渡邉:おかげさまで、年齢や性別を問わず、想像力を働かせながら思う存分楽しめる空間に仕上げてもらえました。友だちと共同作業でアイディアを出しあいながら作品作りに取り組む子どもや、一人でもくもくと作品を仕上げる子どもなど、Bブロック研究所では一人ひとりが個性を発揮しながらあそびに熱中しています。また、制作途中の作品もそのまま教室に置いておけるので、今までは作り上げられなかった大きな作品づくりに取り組むこともできているようです。子どもたちが試行錯誤しながら各々の想像力・自己表現力を養い、空間認知能力を発達させられる大切な空間になっていると感じています。
考える力と社会性の育成につながる空間
―子どもたちや保護者の反応はいかがですか?
渡邉:子どもたちには大人気ですよ!特に外あそびができない雨の日は、「先生、Bブロック研究所であそんでいいですか?」と皆がこぞって聞いてくれるほどです。保護者がお迎えに来てくれた時は、「もっとBブロック研究所であそびたい、帰りたくない」と泣いてしまう子どももいるくらい。教室で色々な作品を作ることが子どもたちの大きな楽しみになっており、毎日様々な作品が誕生しています。また、保護者や教職員からも「子どもの想像力がふくらみ、心の豊かさや感性が育まれて成長できる」と好評を得ています。見学に来た保護者の中には、「私もここであそびたい!」と目を輝かせてくれる方もいらっしゃいます。

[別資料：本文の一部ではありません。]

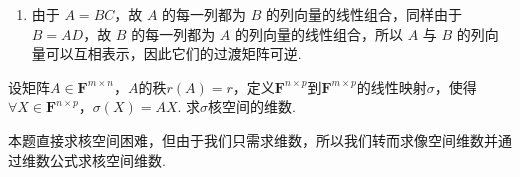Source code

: \begin{exercise}
\begin{exgroup}
\begin{answer}
\begin{enumerate}
                充分性：由于 $A$ 与 $B$ 的列向量组等价，则 $A$ 与 $B$ 的列空间相同，令其维数为 $r$. 对 $A, B$ 分别作初等列变换，存在可逆矩阵 $Q_1, Q_2 \in \mathbf{R}^{n\times n}$，使得
                \[ AQ_1 = (A_1, 0), \qquad BQ_2 = (B_1, 0), \]
                其中 $A_1, B_1 \in \mathbf{R}^{m\times r}$ 均列满秩。又因 $A$ 与 $B$ 的列空间相同，故 $A_1$ 与 $B_1$ 是同一列空间的两组基，因此存在可逆矩阵 $M_1 \in \mathbf{R}^{r\times r}$，使得 $B_1 = A_1M_1$。

                于是
                \[ BQ_2=(B_1,0) = (A_1M_1,0) = (A_1,0) \begin{pmatrix}
                    M_1 & 0 \\ 0 & I_{n-r}
                \end{pmatrix} = AQ_1 \begin{pmatrix}
                    M_1 & 0 \\ 0 & I_{n-r}
                \end{pmatrix}. \]
                因此
                \[ B = AQ_1 \begin{pmatrix}
                    M_1 & 0\\ 0 & I_{n-r}
                \end{pmatrix} Q_2^{-1}. \]
                令
                \[ M = Q_1 \begin{pmatrix}
                    M_1 & 0 \\ 0 & I_{n-r}
                    \end{pmatrix} Q_2^{-1}, \]
                则 $M$ 可逆，且 $B = AM$。

                \item 由于 $A = BC$，故 $A$ 的每一列都为 $B$ 的列向量的线性组合，同样由于$B = AD$，故 $B$ 的每一列都为 $A$ 的列向量的线性组合，所以 $A$ 与 $B$ 的列向量可以互相表示，因此它们的过渡矩阵可逆.
            \end{enumerate}
        \end{answer}
    \end{exgroup}

    \begin{exgroup}
        \item 设矩阵$A \in \mathbf{F}^{m \times n}$，$A$的秩$r(A)=r$，定义$\mathbf{F}^{n \times p}$到$\mathbf{F}^{m \times p}$的线性映射$\sigma$，使得$\forall X \in \mathbf{F}^{n \times p}$，$\sigma(X)=AX$. 求$\sigma$核空间的维数.
        \begin{answer}
            本题直接求核空间困难，但由于我们只需求维数，所以我们转而求像空间维数并通过维数公式求核空间维数.


\end{answer}
\end{exgroup}
\end{exercise}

中塚:Bブロック研究所は私自身があそびたい空間を目指したので、そのような反応をいただけて嬉しいですね。保護者がお迎えに来るまでの間、子どもたちが寂しい時間を過ごすのではなく、もっと園であそびたいと思ってもらえるような空間を実現できてよかったです。
―Bブロック研究所ができたことによる子どもたちの変化はありましたか?
渡邉:ブロックあそびで試行錯誤し、想像力を働かせることで、子どもたちの考える力が鍛えられているように感じています。また、友だちと共同で作品を作っていると、時には意見がぶつかりあうこともあります。しかし、子どもたちはお互いに意見を聞きあったり、ゆずりあったり、相手の意見のいいところを取り入れたりと、活発にコミュニケーションをとりながら作品制作に向き合っています。他者との活発な関わりを通して、社会性も身についていると感じますね。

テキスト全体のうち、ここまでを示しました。